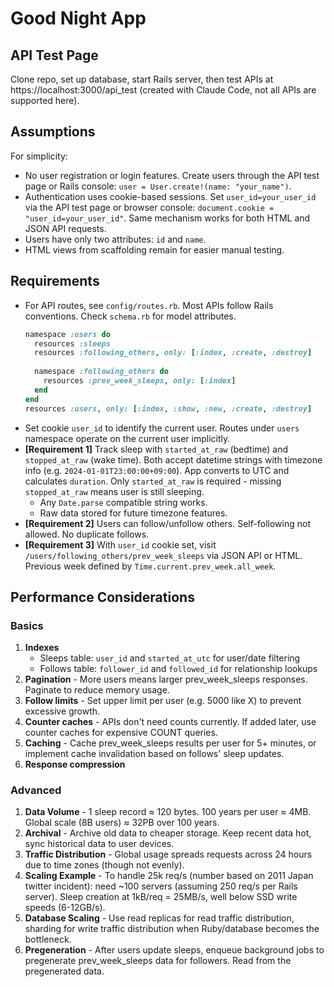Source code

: # Good Night App

## API Test Page

Clone repo, set up database, start Rails server, then test APIs at 
https://localhost:3000/api_test (created with Claude Code,
not all APIs are supported here).

## Assumptions

For simplicity:

- No user registration or login features. Create users through the API test page or Rails console: `user = User.create!(name: "your_name")`.
- Authentication uses cookie-based sessions. Set `user_id=your_user_id` via the API test page or browser console: `document.cookie = "user_id=your_user_id"`. Same mechanism works for both HTML and JSON API requests.
- Users have only two attributes: `id` and `name`.
- HTML views from scaffolding remain for easier manual testing.

## Requirements

- For API routes, see `config/routes.rb`. Most APIs follow Rails conventions. Check `schema.rb` for model attributes.
  ```ruby
  namespace :users do
    resources :sleeps
    resources :following_others, only: [:index, :create, :destroy]
    
    namespace :following_others do
      resources :prev_week_sleeps, only: [:index]
    end
  end
  resources :users, only: [:index, :show, :new, :create, :destroy]
  ```
- Set cookie `user_id` to identify the current user. Routes under `users` namespace operate on the current user implicitly.
- **[Requirement 1]** Track sleep with `started_at_raw` (bedtime) and `stopped_at_raw` (wake time). Both accept datetime strings with timezone info (e.g. `2024-01-01T23:00:00+09:00`). App converts to UTC and calculates `duration`. Only `started_at_raw` is required - missing `stopped_at_raw` means user is still sleeping.
    - Any `Date.parse` compatible string works.
    - Raw data stored for future timezone features.
- **[Requirement 2]** Users can follow/unfollow others. Self-following not allowed. No duplicate follows.
- **[Requirement 3]** With `user_id` cookie set, visit `/users/following_others/prev_week_sleeps` via JSON API or HTML. Previous week defined by `Time.current.prev_week.all_week`.

## Performance Considerations

### Basics
1. **Indexes**
    - Sleeps table: `user_id` and `started_at_utc` for user/date filtering
    - Follows table: `follower_id` and `followed_id` for relationship lookups
2. **Pagination** - More users means larger prev_week_sleeps responses. Paginate to reduce memory usage.
3. **Follow limits** - Set upper limit per user (e.g. 5000 like X) to prevent excessive growth.
4. **Counter caches** - APIs don't need counts currently. If added later, use counter caches for expensive COUNT queries.
5. **Caching** - Cache prev_week_sleeps results per user for 5+ minutes, or implement cache invalidation based on follows' sleep updates.
6. **Response compression**

### Advanced
1. **Data Volume** - 1 sleep record ≈ 120 bytes. 100 years per user ≈ 4MB. Global scale (8B users) ≈ 32PB over 100 years.
2. **Archival** - Archive old data to cheaper storage. Keep recent data hot, sync historical data to user devices.
3. **Traffic Distribution** - Global usage spreads requests across 24 hours due to time zones (though not evenly).
4. **Scaling Example** - To handle 25k req/s (number based on 2011 Japan 
   twitter incident): need ~100 servers (assuming 250 req/s per Rails server). 
   Sleep creation at 1kB/req = 25MB/s, well below SSD write speeds (6-12GB/s).
5. **Database Scaling** - Use read replicas for read traffic distribution, sharding for write traffic distribution when Ruby/database becomes the bottleneck.
6. **Pregeneration** - After users update sleeps, enqueue background jobs to
   pregenerate prev_week_sleeps data for followers. Read from the
   pregenerated data.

* * * * *

**BRIEF:**
Lines holding the word "write" are the answer; copy each one from the records above.

**RESPONSE BOX:**
   Sleep creation at 1kB/req = 25MB/s, well below SSD write speeds (6-12GB/s).
5. **Database Scaling** - Use read replicas for read traffic distribution, sharding for write traffic distribution when Ruby/database becomes the bottleneck.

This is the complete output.